==== Data to use
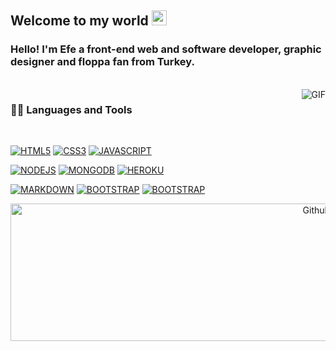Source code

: ## Welcome to my world <img src="https://github.com/efewtf/efewtf/blob/main/img/2.gif" width="24px">

### Hello! I'm Efe a front-end web and software developer, graphic designer and floppa fan from Turkey.

<br />

  <img align="right" alt="GIF" src="https://media.giphy.com/media/836HiJc7pgzy8iNXCn/giphy.gif" />
  
### 👨‍💻 Languages and Tools

<br />

[![HTML5](https://img.shields.io/badge/HTML5-E34F26?style=for-the-badge&logo=html5&logoColor=white)]() 
[![CSS3](https://img.shields.io/badge/CSS3-1572B6?style=for-the-badge&logo=css3&logoColor=white)]() 
[![JAVASCRIPT](https://img.shields.io/badge/JavaScript-F7DF1E?style=for-the-badge&logo=javascript&logoColor=black)]() 

[![NODEJS](https://img.shields.io/badge/Node.js-43853D?style=for-the-badge&logo=node.js&logoColor=white)]() 
[![MONGODB](https://img.shields.io/badge/MongoDB-4EA94B?style=for-the-badge&logo=mongodb&logoColor=white)]() 
[![HEROKU](https://img.shields.io/badge/Heroku-430098?style=for-the-badge&logo=heroku&logoColor=white)]() 

[![MARKDOWN](https://img.shields.io/badge/Markdown-000000?style=for-the-badge&logo=markdown&logoColor=white)]()
[![BOOTSTRAP](https://img.shields.io/badge/Bootstrap-563D7C?style=for-the-badge&logo=bootstrap&logoColor=white)]()
[![BOOTSTRAP](https://img.shields.io/badge/GitHub-100000?style=for-the-badge&logo=github&logoColor=white)]()
 

<p align='center'>
  <img align="center" src="https://github-readme-stats.vercel.app/api/top-langs/?username=efewtf&layout=compact&theme=gruvbox&hide_border=true&layout=compac"  width="1000" height="220px" alt="Github Stats">
</p>

<p align='center'>
</p>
========
▶ [Exercise details]: Copy every line that includes the string "BOOTSTRAP" from the material above.

▶ [Answer box]:
[![BOOTSTRAP](https://img.shields.io/badge/Bootstrap-563D7C?style=for-the-badge&logo=bootstrap&logoColor=white)]()
[![BOOTSTRAP](https://img.shields.io/badge/GitHub-100000?style=for-the-badge&logo=github&logoColor=white)]()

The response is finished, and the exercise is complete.